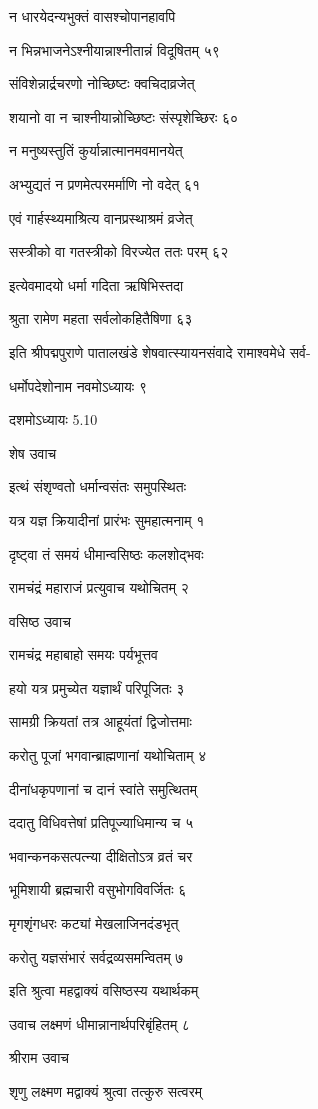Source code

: न धारयेदन्यभुक्तं वासश्चोपानहावपि

न भिन्नभाजनेऽश्नीयान्नाश्नीतान्नं विदूषितम् ५९

संविशेन्नार्द्रचरणो नोच्छिष्टः क्वचिदाव्रजेत्

शयानो वा न चाश्नीयान्नोच्छिष्टः संस्पृशेच्छिरः ६०

न मनुष्यस्तुतिं कुर्यान्नात्मानमवमानयेत्

अभ्युद्यतं न प्रणमेत्परमर्माणि नो वदेत् ६१

एवं गार्हस्थ्यमाश्रित्य वानप्रस्थाश्रमं व्रजेत्

सस्त्रीको वा गतस्त्रीको विरज्येत ततः परम् ६२

इत्येवमादयो धर्मा गदिता ऋषिभिस्तदा

श्रुता रामेण महता सर्वलोकहितैषिणा ६३

इति श्रीपद्मपुराणे पातालखंडे शेषवात्स्यायनसंवादे रामाश्वमेधे सर्व-

धर्मोपदेशोनाम नवमोऽध्यायः ९

दशमोऽध्यायः 5.10

शेष उवाच

इत्थं संशृण्वतो धर्मान्वसंतः समुपस्थितः

यत्र यज्ञ क्रियादीनां प्रारंभः सुमहात्मनाम् १

दृष्ट्वा तं समयं धीमान्वसिष्ठः कलशोद्भवः

रामचंद्रं महाराजं प्रत्युवाच यथोचितम् २

वसिष्ठ उवाच

रामचंद्र महाबाहो समयः पर्यभूत्तव

हयो यत्र प्रमुच्येत यज्ञार्थं परिपूजितः ३

सामग्री क्रियतां तत्र आहूयंतां द्विजोत्तमाः

करोतु पूजां भगवान्ब्राह्मणानां यथोचिताम् ४

दीनांधकृपणानां च दानं स्वांते समुत्थितम्

ददातु विधिवत्तेषां प्रतिपूज्याधिमान्य च ५

भवान्कनकसत्पत्न्या दीक्षितोऽत्र व्रतं चर

भूमिशायी ब्रह्मचारी वसुभोगविवर्जितः ६

मृगशृंगधरः कट्यां मेखलाजिनदंडभृत्

करोतु यज्ञसंभारं सर्वद्रव्यसमन्वितम् ७

इति श्रुत्वा महद्वाक्यं वसिष्ठस्य यथार्थकम्

उवाच लक्ष्मणं धीमान्नानार्थपरिबृंहितम् ८

श्रीराम उवाच

शृणु लक्ष्मण मद्वाक्यं श्रुत्वा तत्कुरु सत्वरम्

### Try it
Would you restate, word for word and with no pictures, only the lines from the opening of the material through the line with "यत्र यज्ञ क्रियादीनां प्रारंभः सुमहात्मनाम् १", both included?

### Answer to the exercise
Source code

: न धारयेदन्यभुक्तं वासश्चोपानहावपि

न भिन्नभाजनेऽश्नीयान्नाश्नीतान्नं विदूषितम् ५९

संविशेन्नार्द्रचरणो नोच्छिष्टः क्वचिदाव्रजेत्

शयानो वा न चाश्नीयान्नोच्छिष्टः संस्पृशेच्छिरः ६०

न मनुष्यस्तुतिं कुर्यान्नात्मानमवमानयेत्

अभ्युद्यतं न प्रणमेत्परमर्माणि नो वदेत् ६१

एवं गार्हस्थ्यमाश्रित्य वानप्रस्थाश्रमं व्रजेत्

सस्त्रीको वा गतस्त्रीको विरज्येत ततः परम् ६२

इत्येवमादयो धर्मा गदिता ऋषिभिस्तदा

श्रुता रामेण महता सर्वलोकहितैषिणा ६३

इति श्रीपद्मपुराणे पातालखंडे शेषवात्स्यायनसंवादे रामाश्वमेधे सर्व-

धर्मोपदेशोनाम नवमोऽध्यायः ९

दशमोऽध्यायः 5.10

शेष उवाच

इत्थं संशृण्वतो धर्मान्वसंतः समुपस्थितः

यत्र यज्ञ क्रियादीनां प्रारंभः सुमहात्मनाम् १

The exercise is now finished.